Unimep e “golpe do baú”

Davi Ferreira Barros, agindo em nome de um Conselho Diretor regido pelo pragmatismo do mercado, parece não perceber que está nos limites da legalidade e, portanto, assumindo a responsabilidade de transformar a crise da Unimep também em “caso de Polícia”. Quando a má fé entra em cena, o que poderia ser tido como algo culposo ser torna doloso. E Davi Barros está agindo de má fé, tanto em relação a professores como em relação à comunidade a que a Universidade serve há mais de 40 anos, desde os tempos da ECA.

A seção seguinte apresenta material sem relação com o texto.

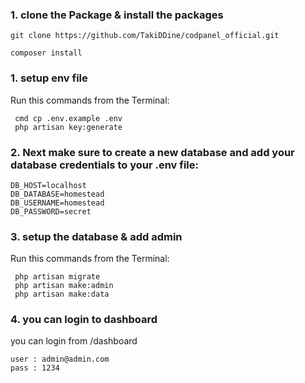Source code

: 

### 1. clone the Package & install the packages

```
git clone https://github.com/TakiDDine/codpanel_official.git
```
```
composer install
```

### 1. setup env file
   
   Run this commands from the Terminal:

	 cmd cp .env.example .env
	 php artisan key:generate


### 2. Next make sure to create a new database and add your database credentials to your .env file:

```
DB_HOST=localhost
DB_DATABASE=homestead
DB_USERNAME=homestead
DB_PASSWORD=secret
```


### 3. setup the database & add admin 

Run this commands from the Terminal:

	 php artisan migrate
	 php artisan make:admin
	 php artisan make:data

 
### 4. you can login to dashboard  
	
you can login from  /dashboard
 
	user : admin@admin.com
	pass : 1234

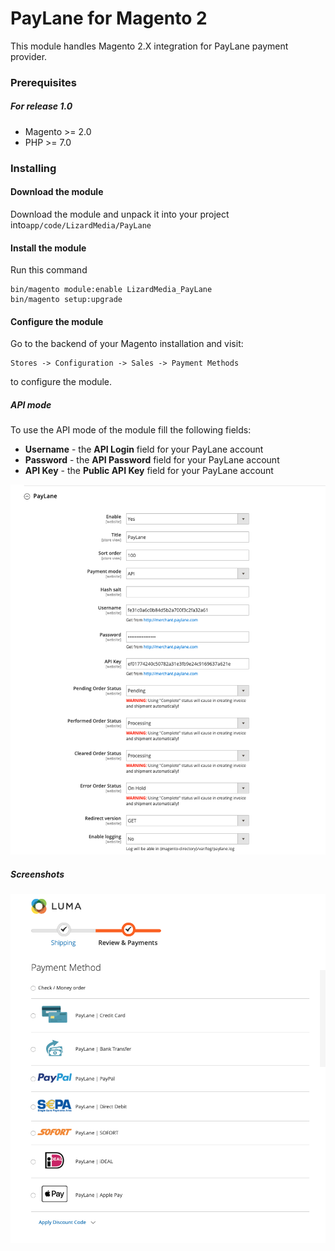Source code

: # PayLane for Magento 2 #
This module handles Magento 2.X integration for PayLane payment provider.

### Prerequisites ###

##### For release 1.0 #####
* Magento >= 2.0
* PHP >= 7.0

### Installing ###

#### Download the module ####

Download the module and unpack it into your project into```app/code/LizardMedia/PayLane```

#### Install the module ####

Run this command
```
bin/magento module:enable LizardMedia_PayLane
bin/magento setup:upgrade
```

#### Configure the module ####

Go to the backend of your Magento installation and visit:
```
Stores -> Configuration -> Sales -> Payment Methods
```
to configure the module.

##### API mode  #####
To use the API mode of the module fill the following fields:
* **Username** - the **API Login** field for your PayLane account
* **Password** - the **API Password** field for your PayLane account
* **API Key** - the **Public API Key** field for your PayLane account

![Alt text](docs/configuration.png?raw=true "Module configuration section")


##### Screenshots #####

![Alt text](docs/checkout.png?raw=true "Checkout - Review & Payments step")
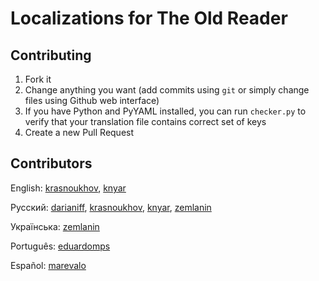 # Localizations for The Old Reader

## Contributing

1. Fork it
1. Change anything you want (add commits using ```git``` or simply change files using Github web interface)
1. If you have Python and PyYAML installed, you can run ```checker.py``` to verify that your translation file contains correct set of keys
1. Create a new Pull Request


## Contributors

English: [krasnoukhov](https://github.com/krasnoukhov), [knyar](https://github.com/knyar)

Русский: [darianiff](https://github.com/darianiff), [krasnoukhov](https://github.com/krasnoukhov), [knyar](https://github.com/knyar), [zemlanin](https://github.com/zemlanin)

Українська: [zemlanin](https://github.com/zemlanin)

Português: [eduardomps](https://github.com/eduardomps)

Español: [marevalo](https://github.com/marevalo)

Davi Barros declarou, abertamente, que dispensaria professores sem ter cuidar da responsabilidade legal de pagá-los conforme a lei. Esse é um claro “golpe do baú”, de quem joga com a lentidão das questões trabalhistas ou com ritualismos processualísticos. Além disso, Davi Barros é o responsável pelo verdadeiro e completo estelionato moral que se está intentando contra a sociedade como um todo, contra alunos e familiares deles e, especialmente, contra Piracicaba. Pois Davi Barros está liquidando, matando a universidade, jogando fora o maior patrimônio – que é o nome Unimep e seus princípios – para instalar simplesmente um conglomerado de faculdades mediocrizadas mas protegidas pelo estatuto universitário. Davi Barros e o Conselho Diretor agem de má fé pois não têm a coragem de revelar que o objetivo é “matar” a Universidade, criando simples escolas, colegiões, protegidos pelos nomes honrados de uma igreja, a Metodista, e de uma cidade, Piracicaba.

O “golpe do baú” já foi dado nos alunos que prestaram exames vestibulares, acreditando virem a ingressar numa universidade de alto nível – como foi, até antes da mediocrização atual – mas vendo se lhes abrirem, agora, apenas as estreitas portas de um centro de faculdades como tantas das que existem por aí. Pois, se Davi Barros se esqueceu, seria necessário alguém lembrar-lhe ou lembrar à nova cúpula da Igreja Metodista, muito mais próxima de seitas evangélicas do que de respeitáveis e respeitosas instituições eclesiais: Universidade é um complexo que compreende não apenas ensino de altíssima qualidade, mas também, ou especialmente, pesquisa e extensão. Sem pesquisa e sem extensão, não há universidade. Com Davi Barros, não há mais Unimep. Não é a dívida que a mata, mas a filosofia medíocre e vulgar.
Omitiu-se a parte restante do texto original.